→ Work to be completed: Search term "making": please copy every line of the records below that contains it.

→ Data supplied:

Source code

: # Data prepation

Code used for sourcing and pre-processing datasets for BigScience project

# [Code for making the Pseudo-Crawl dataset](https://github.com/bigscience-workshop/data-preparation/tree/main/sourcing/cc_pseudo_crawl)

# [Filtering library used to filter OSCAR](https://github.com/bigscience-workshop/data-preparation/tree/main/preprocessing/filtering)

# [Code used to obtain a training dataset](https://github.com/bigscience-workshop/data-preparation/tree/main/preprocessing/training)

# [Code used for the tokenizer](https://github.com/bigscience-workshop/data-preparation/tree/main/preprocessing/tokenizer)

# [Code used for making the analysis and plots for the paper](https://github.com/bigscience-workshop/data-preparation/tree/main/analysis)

--

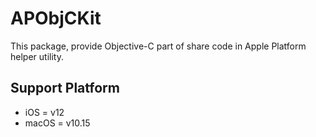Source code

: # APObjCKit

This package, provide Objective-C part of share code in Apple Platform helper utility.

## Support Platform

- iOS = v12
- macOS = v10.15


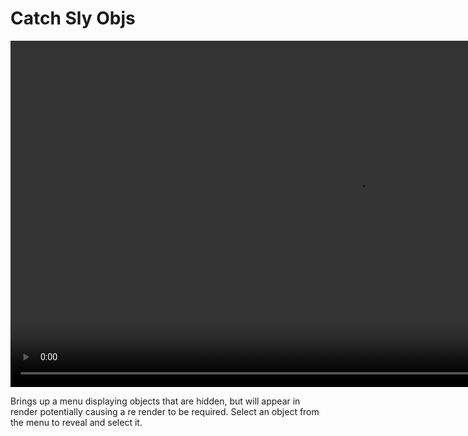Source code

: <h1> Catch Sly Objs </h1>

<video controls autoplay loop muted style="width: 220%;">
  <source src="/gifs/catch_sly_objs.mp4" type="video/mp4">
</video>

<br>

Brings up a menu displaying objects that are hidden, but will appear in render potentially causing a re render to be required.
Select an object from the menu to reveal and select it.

→ Response area:
# [Code for making the Pseudo-Crawl dataset](https://github.com/bigscience-workshop/data-preparation/tree/main/sourcing/cc_pseudo_crawl)
# [Code used for making the analysis and plots for the paper](https://github.com/bigscience-workshop/data-preparation/tree/main/analysis)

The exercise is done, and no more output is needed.